EXERCISE GOAL: Each record must be retyped in full. No character may differ.

SUPPLIED RECORDS:
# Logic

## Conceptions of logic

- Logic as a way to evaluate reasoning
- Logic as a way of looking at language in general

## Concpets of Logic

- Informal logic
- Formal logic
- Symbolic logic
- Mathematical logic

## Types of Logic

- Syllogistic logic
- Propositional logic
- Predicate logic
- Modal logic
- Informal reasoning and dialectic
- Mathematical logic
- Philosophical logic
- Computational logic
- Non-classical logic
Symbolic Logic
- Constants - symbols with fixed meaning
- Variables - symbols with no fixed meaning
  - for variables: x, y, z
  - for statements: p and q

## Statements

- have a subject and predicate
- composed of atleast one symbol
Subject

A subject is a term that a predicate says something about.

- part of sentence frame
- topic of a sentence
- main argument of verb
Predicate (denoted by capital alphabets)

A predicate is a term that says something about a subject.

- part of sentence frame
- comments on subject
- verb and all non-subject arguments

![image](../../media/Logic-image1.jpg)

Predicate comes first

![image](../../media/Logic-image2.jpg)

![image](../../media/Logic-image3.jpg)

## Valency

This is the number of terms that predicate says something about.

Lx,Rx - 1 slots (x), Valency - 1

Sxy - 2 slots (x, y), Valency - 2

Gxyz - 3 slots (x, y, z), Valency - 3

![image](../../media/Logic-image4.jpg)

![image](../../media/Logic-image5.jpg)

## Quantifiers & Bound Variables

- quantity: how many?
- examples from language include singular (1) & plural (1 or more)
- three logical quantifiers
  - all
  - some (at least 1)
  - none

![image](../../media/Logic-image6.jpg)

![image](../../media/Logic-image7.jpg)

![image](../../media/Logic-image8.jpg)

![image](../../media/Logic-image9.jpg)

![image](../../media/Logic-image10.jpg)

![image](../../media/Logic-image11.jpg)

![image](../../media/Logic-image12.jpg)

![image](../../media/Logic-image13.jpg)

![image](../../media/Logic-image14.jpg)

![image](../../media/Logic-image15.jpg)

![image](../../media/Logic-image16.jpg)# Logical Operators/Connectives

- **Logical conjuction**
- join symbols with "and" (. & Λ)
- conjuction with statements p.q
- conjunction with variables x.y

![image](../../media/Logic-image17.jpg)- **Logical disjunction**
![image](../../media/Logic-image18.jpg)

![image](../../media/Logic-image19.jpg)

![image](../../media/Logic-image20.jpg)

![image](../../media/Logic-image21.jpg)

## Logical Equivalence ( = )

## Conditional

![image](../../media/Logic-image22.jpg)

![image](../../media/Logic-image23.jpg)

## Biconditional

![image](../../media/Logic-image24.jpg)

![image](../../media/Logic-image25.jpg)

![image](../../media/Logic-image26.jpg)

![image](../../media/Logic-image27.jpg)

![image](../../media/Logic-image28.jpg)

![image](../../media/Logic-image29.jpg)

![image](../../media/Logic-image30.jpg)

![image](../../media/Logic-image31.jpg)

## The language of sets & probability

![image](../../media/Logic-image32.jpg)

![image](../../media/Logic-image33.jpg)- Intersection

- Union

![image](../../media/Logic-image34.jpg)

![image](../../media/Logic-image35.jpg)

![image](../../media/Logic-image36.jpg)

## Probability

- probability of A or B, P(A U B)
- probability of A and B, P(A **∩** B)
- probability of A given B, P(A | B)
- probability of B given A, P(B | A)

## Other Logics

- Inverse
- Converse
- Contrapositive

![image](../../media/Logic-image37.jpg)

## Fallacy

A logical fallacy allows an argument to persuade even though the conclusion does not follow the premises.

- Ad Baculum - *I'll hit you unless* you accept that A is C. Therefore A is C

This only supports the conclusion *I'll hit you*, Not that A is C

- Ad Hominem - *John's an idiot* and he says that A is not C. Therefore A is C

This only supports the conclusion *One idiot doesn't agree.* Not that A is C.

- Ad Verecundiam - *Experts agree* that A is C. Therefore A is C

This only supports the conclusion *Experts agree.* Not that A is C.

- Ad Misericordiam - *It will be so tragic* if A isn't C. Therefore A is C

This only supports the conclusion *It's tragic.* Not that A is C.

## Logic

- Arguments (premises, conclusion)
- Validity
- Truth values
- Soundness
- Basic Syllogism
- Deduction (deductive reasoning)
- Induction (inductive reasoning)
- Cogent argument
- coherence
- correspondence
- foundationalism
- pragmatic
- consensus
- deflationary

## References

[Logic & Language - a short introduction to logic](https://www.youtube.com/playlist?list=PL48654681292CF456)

TASK RESULT:
# Logic

## Conceptions of logic

- Logic as a way to evaluate reasoning
- Logic as a way of looking at language in general

## Concpets of Logic

- Informal logic
- Formal logic
- Symbolic logic
- Mathematical logic

## Types of Logic

- Syllogistic logic
- Propositional logic
- Predicate logic
- Modal logic
- Informal reasoning and dialectic
- Mathematical logic
- Philosophical logic
- Computational logic
- Non-classical logic
Symbolic Logic
- Constants - symbols with fixed meaning
- Variables - symbols with no fixed meaning
  - for variables: x, y, z
  - for statements: p and q

## Statements

- have a subject and predicate
- composed of atleast one symbol
Subject

A subject is a term that a predicate says something about.

- part of sentence frame
- topic of a sentence
- main argument of verb
Predicate (denoted by capital alphabets)

A predicate is a term that says something about a subject.

- part of sentence frame
- comments on subject
- verb and all non-subject arguments

![image](../../media/Logic-image1.jpg)

Predicate comes first

![image](../../media/Logic-image2.jpg)

![image](../../media/Logic-image3.jpg)

## Valency

This is the number of terms that predicate says something about.

Lx,Rx - 1 slots (x), Valency - 1

Sxy - 2 slots (x, y), Valency - 2

Gxyz - 3 slots (x, y, z), Valency - 3

![image](../../media/Logic-image4.jpg)

![image](../../media/Logic-image5.jpg)

## Quantifiers & Bound Variables

- quantity: how many?
- examples from language include singular (1) & plural (1 or more)
- three logical quantifiers
  - all
  - some (at least 1)
  - none

![image](../../media/Logic-image6.jpg)

![image](../../media/Logic-image7.jpg)

![image](../../media/Logic-image8.jpg)

![image](../../media/Logic-image9.jpg)

![image](../../media/Logic-image10.jpg)

![image](../../media/Logic-image11.jpg)

![image](../../media/Logic-image12.jpg)

![image](../../media/Logic-image13.jpg)

![image](../../media/Logic-image14.jpg)

![image](../../media/Logic-image15.jpg)

![image](../../media/Logic-image16.jpg)# Logical Operators/Connectives

- **Logical conjuction**
- join symbols with "and" (. & Λ)
- conjuction with statements p.q
- conjunction with variables x.y

![image](../../media/Logic-image17.jpg)- **Logical disjunction**
![image](../../media/Logic-image18.jpg)

![image](../../media/Logic-image19.jpg)

![image](../../media/Logic-image20.jpg)

![image](../../media/Logic-image21.jpg)

## Logical Equivalence ( = )

## Conditional

![image](../../media/Logic-image22.jpg)

![image](../../media/Logic-image23.jpg)

## Biconditional

![image](../../media/Logic-image24.jpg)

![image](../../media/Logic-image25.jpg)

![image](../../media/Logic-image26.jpg)

![image](../../media/Logic-image27.jpg)

![image](../../media/Logic-image28.jpg)

![image](../../media/Logic-image29.jpg)

![image](../../media/Logic-image30.jpg)

![image](../../media/Logic-image31.jpg)

## The language of sets & probability

![image](../../media/Logic-image32.jpg)

![image](../../media/Logic-image33.jpg)- Intersection

- Union

![image](../../media/Logic-image34.jpg)

![image](../../media/Logic-image35.jpg)

![image](../../media/Logic-image36.jpg)

## Probability

- probability of A or B, P(A U B)
- probability of A and B, P(A **∩** B)
- probability of A given B, P(A | B)
- probability of B given A, P(B | A)

## Other Logics

- Inverse
- Converse
- Contrapositive

![image](../../media/Logic-image37.jpg)

## Fallacy

A logical fallacy allows an argument to persuade even though the conclusion does not follow the premises.

- Ad Baculum - *I'll hit you unless* you accept that A is C. Therefore A is C

This only supports the conclusion *I'll hit you*, Not that A is C

- Ad Hominem - *John's an idiot* and he says that A is not C. Therefore A is C

This only supports the conclusion *One idiot doesn't agree.* Not that A is C.

- Ad Verecundiam - *Experts agree* that A is C. Therefore A is C

This only supports the conclusion *Experts agree.* Not that A is C.

- Ad Misericordiam - *It will be so tragic* if A isn't C. Therefore A is C

This only supports the conclusion *It's tragic.* Not that A is C.

## Logic

- Arguments (premises, conclusion)
- Validity
- Truth values
- Soundness
- Basic Syllogism
- Deduction (deductive reasoning)
- Induction (inductive reasoning)
- Cogent argument
- coherence
- correspondence
- foundationalism
- pragmatic
- consensus
- deflationary

## References

[Logic & Language - a short introduction to logic](https://www.youtube.com/playlist?list=PL48654681292CF456)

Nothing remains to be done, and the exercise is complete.